ACTIVITY:
For the listing below, the answer is an exact retyping of the lines from the one with "1. Let sauce" through the one with "<h2> 🤳 Connect with me: </h2>", both included, without pictures.

INPUT:
************
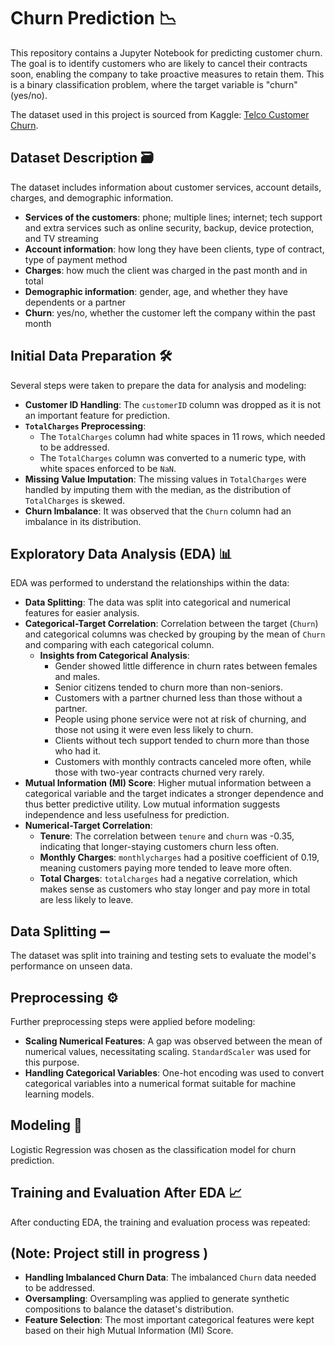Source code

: # Churn Prediction 📉 

This repository contains a Jupyter Notebook for predicting customer churn. The goal is to identify customers who are likely to cancel their contracts soon, enabling the company to take proactive measures to retain them. This is a binary classification problem, where the target variable is "churn" (yes/no).

The dataset used in this project is sourced from Kaggle: [Telco Customer Churn](https://www.kaggle.com/blastchar/telco-customer-churn).

## Dataset Description 🗃️

The dataset includes information about customer services, account details, charges, and demographic information.
* **Services of the customers**: phone; multiple lines; internet; tech support and extra services such as online security, backup, device protection, and TV streaming
* **Account information**: how long they have been clients, type of contract, type of payment method
* **Charges**: how much the client was charged in the past month and in total
* **Demographic information**: gender, age, and whether they have dependents or a partner
* **Churn**: yes/no, whether the customer left the company within the past month

## Initial Data Preparation 🛠️

Several steps were taken to prepare the data for analysis and modeling:

* **Customer ID Handling**: The `customerID` column was dropped as it is not an important feature for prediction.
* **`TotalCharges` Preprocessing**:
    * The `TotalCharges` column had white spaces in 11 rows, which needed to be addressed.
    * The `TotalCharges` column was converted to a numeric type, with white spaces enforced to be `NaN`.
* **Missing Value Imputation**: The missing values in `TotalCharges` were handled by imputing them with the median, as the distribution of `TotalCharges` is skewed.
* **Churn Imbalance**: It was observed that the `Churn` column had an imbalance in its distribution.

## Exploratory Data Analysis (EDA) 📊

EDA was performed to understand the relationships within the data:

* **Data Splitting**: The data was split into categorical and numerical features for easier analysis.
* **Categorical-Target Correlation**: Correlation between the target (`Churn`) and categorical columns was checked by grouping by the mean of `Churn` and comparing with each categorical column.
    * **Insights from Categorical Analysis**:
        * Gender showed little difference in churn rates between females and males.
        * Senior citizens tended to churn more than non-seniors.
        * Customers with a partner churned less than those without a partner.
        * People using phone service were not at risk of churning, and those not using it were even less likely to churn.
        * Clients without tech support tended to churn more than those who had it.
        * Customers with monthly contracts canceled more often, while those with two-year contracts churned very rarely.
* **Mutual Information (MI) Score**: Higher mutual information between a categorical variable and the target indicates a stronger dependence and thus better predictive utility. Low mutual information suggests independence and less usefulness for prediction.
* **Numerical-Target Correlation**:
    * **Tenure**: The correlation between `tenure` and `churn` was -0.35, indicating that longer-staying customers churn less often.
    * **Monthly Charges**: `monthlycharges` had a positive coefficient of 0.19, meaning customers paying more tended to leave more often.
    * **Total Charges**: `totalcharges` had a negative correlation, which makes sense as customers who stay longer and pay more in total are less likely to leave.

## Data Splitting ➖

The dataset was split into training and testing sets to evaluate the model's performance on unseen data.

## Preprocessing ⚙️

Further preprocessing steps were applied before modeling:

* **Scaling Numerical Features**: A gap was observed between the mean of numerical values, necessitating scaling. `StandardScaler` was used for this purpose.
* **Handling Categorical Variables**: One-hot encoding was used to convert categorical variables into a numerical format suitable for machine learning models.

## Modeling 🧠

Logistic Regression was chosen as the classification model for churn prediction.

## Training and Evaluation After EDA 📈

After conducting EDA, the training and evaluation process was repeated:

## (Note: Project still in progress )

* **Handling Imbalanced Churn Data**: The imbalanced `Churn` data needed to be addressed.
* **Oversampling**: Oversampling was applied to generate synthetic compositions to balance the dataset's distribution.
* **Feature Selection**: The most important categorical features were kept based on their high Mutual Information (MI) Score.
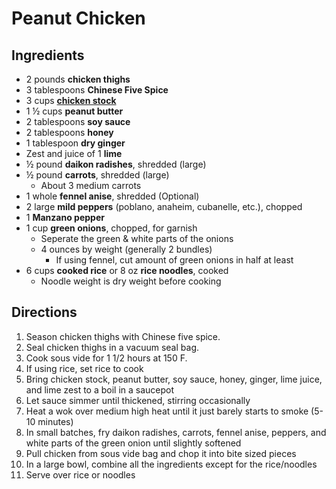 # Peanut Chicken

## Ingredients

- 2 pounds **chicken thighs**
- 3 tablespoons **Chinese Five Spice**
- 3 cups [**chicken stock**](Ingredients/Stock.md)
- 1 ½ cups **peanut butter**
- 2 tablespoons **soy sauce**
- 2 tablespoons **honey**
- 1 tablespoon **dry ginger**
- Zest and juice of 1 **lime**
- ½ pound **daikon radishes**, shredded (large)
- ½ pound **carrots**, shredded (large)
    - About 3 medium carrots
- 1 whole **fennel anise**, shredded (Optional)
- 2 large **mild peppers** (poblano, anaheim, cubanelle, etc.), chopped
- 1 **Manzano pepper**
- 1 cup **green onions**, chopped, for garnish
    - Seperate the green & white parts of the onions
    - 4 ounces by weight (generally 2 bundles)
        - If using fennel, cut amount of green onions in half at least
- 6 cups **cooked rice** or 8 oz **rice noodles**, cooked
    - Noodle weight is dry weight before cooking

## Directions

1. Season chicken thighs with Chinese five spice.
1. Seal chicken thighs in a vacuum seal bag.
1. Cook sous vide for 1 1/2 hours at 150 F.
1. If using rice, set rice to cook
1. Bring chicken stock, peanut butter, soy sauce, honey, ginger, lime juice, and lime zest to a boil in a saucepot
1. Let sauce simmer until thickened, stirring occasionally
1. Heat a wok over medium high heat until it just barely starts to smoke (5-10 minutes)
1. In small batches, fry daikon radishes, carrots, fennel anise, peppers, and white parts of the green onion until slightly softened
1. Pull chicken from sous vide bag and chop it into bite sized pieces
1. In a large bowl, combine all the ingredients except for the rice/noodles
1. Serve over rice or noodles

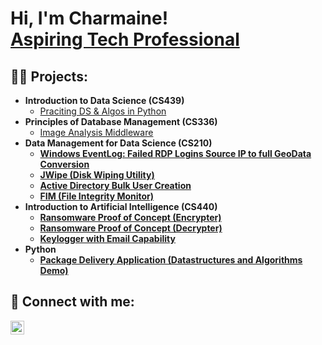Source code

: <h1> Hi, I'm Charmaine! <br/><a href="https://www.linkedin.com/in/joshmadakor/">  Aspiring Tech Professional </a> </h1>

<h2>👨‍💻 Projects:</h2>

- <b> Introduction to Data Science (CS439) </b>
  - [Praciting DS & Algos in Python](https://github.com/joshmadakor1/Algorithms-Practice)
- <b> Principles of Database Management (CS336) </b>
  - [Image Analysis Middleware](https://github.com/joshmadakor1/4chan-Image-Analysis-Middleware-C964) <b>
- <b> Data Management for Data Science (CS210) </b>
  - [Windows EventLog: Failed RDP Logins Source IP to full GeoData Conversion](https://github.com/joshmadakor1/Sentinel-Lab)
  - [JWipe (Disk Wiping Utility)](https://github.com/joshmadakor1/Jwipe.PowerShell)
  - [Active Directory Bulk User Creation](https://github.com/joshmadakor1/AD_PS)
  - [FIM (File Integrity Monitor)](https://github.com/joshmadakor1/PowerShell-Integrity-FIM)
- <b> Introduction to Artificial Intelligence (CS440) </b>
  - [Ransomware Proof of Concept (Encrypter)](https://github.com/joshmadakor1/EncrypterPOC)
  - [Ransomware Proof of Concept (Decrypter)](https://github.com/joshmadakor1/DecrypterPOC)
  - [Keylogger with Email Capability](https://github.com/joshmadakor1/Key-Logger-With-Email)
- <b>Python</b>
  - [Package Delivery Application (Datastructures and Algorithms Demo)](https://github.com/joshmadakor1/Package-Delivery-Pathfinding-Algorithm)


<h2> 🤳 Connect with me: </h2>

[<img align="center" alt="CharmaineThomas | LinkedIn" width="22px" src="https://cdn.jsdelivr.net/npm/simple-icons@v3/icons/linkedin.svg" />][linkedin]

[linkedin]: https://linkedin.com/in/charmaine-thomas

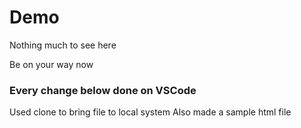 # Demo

Nothing much to see here

Be on your way now

### Every change below done on VSCode
Used clone to bring file to local system
Also made a sample html file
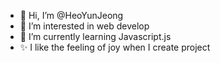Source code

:- 👋 Hi, I’m @HeoYunJeong
- 👀 I’m interested in web develop
- 🌱 I’m currently learning Javascript.js
- :sparkles: I like the feeling of joy when I create project

<!---
HeoYunJeong/HeoYunJeong is a ✨ special ✨ repository because its `README.md` (this file) appears on your GitHub profile.
You can click the Preview link to take a look at your changes.
--->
************
RESULT OF THE TASK:
1. Let sauce simmer until thickened, stirring occasionally
1. Heat a wok over medium high heat until it just barely starts to smoke (5-10 minutes)
1. In small batches, fry daikon radishes, carrots, fennel anise, peppers, and white parts of the green onion until slightly softened
1. Pull chicken from sous vide bag and chop it into bite sized pieces
1. In a large bowl, combine all the ingredients except for the rice/noodles
1. Serve over rice or noodles

Source code

: <h1> Hi, I'm Charmaine! <br/><a href="https://www.linkedin.com/in/joshmadakor/">  Aspiring Tech Professional </a> </h1>

<h2>👨‍💻 Projects:</h2>

- <b> Introduction to Data Science (CS439) </b>
  - [Praciting DS & Algos in Python](https://github.com/joshmadakor1/Algorithms-Practice)
- <b> Principles of Database Management (CS336) </b>
  - [Image Analysis Middleware](https://github.com/joshmadakor1/4chan-Image-Analysis-Middleware-C964) <b>
- <b> Data Management for Data Science (CS210) </b>
  - [Windows EventLog: Failed RDP Logins Source IP to full GeoData Conversion](https://github.com/joshmadakor1/Sentinel-Lab)
  - [JWipe (Disk Wiping Utility)](https://github.com/joshmadakor1/Jwipe.PowerShell)
  - [Active Directory Bulk User Creation](https://github.com/joshmadakor1/AD_PS)
  - [FIM (File Integrity Monitor)](https://github.com/joshmadakor1/PowerShell-Integrity-FIM)
- <b> Introduction to Artificial Intelligence (CS440) </b>
  - [Ransomware Proof of Concept (Encrypter)](https://github.com/joshmadakor1/EncrypterPOC)
  - [Ransomware Proof of Concept (Decrypter)](https://github.com/joshmadakor1/DecrypterPOC)
  - [Keylogger with Email Capability](https://github.com/joshmadakor1/Key-Logger-With-Email)
- <b>Python</b>
  - [Package Delivery Application (Datastructures and Algorithms Demo)](https://github.com/joshmadakor1/Package-Delivery-Pathfinding-Algorithm)


<h2> 🤳 Connect with me: </h2>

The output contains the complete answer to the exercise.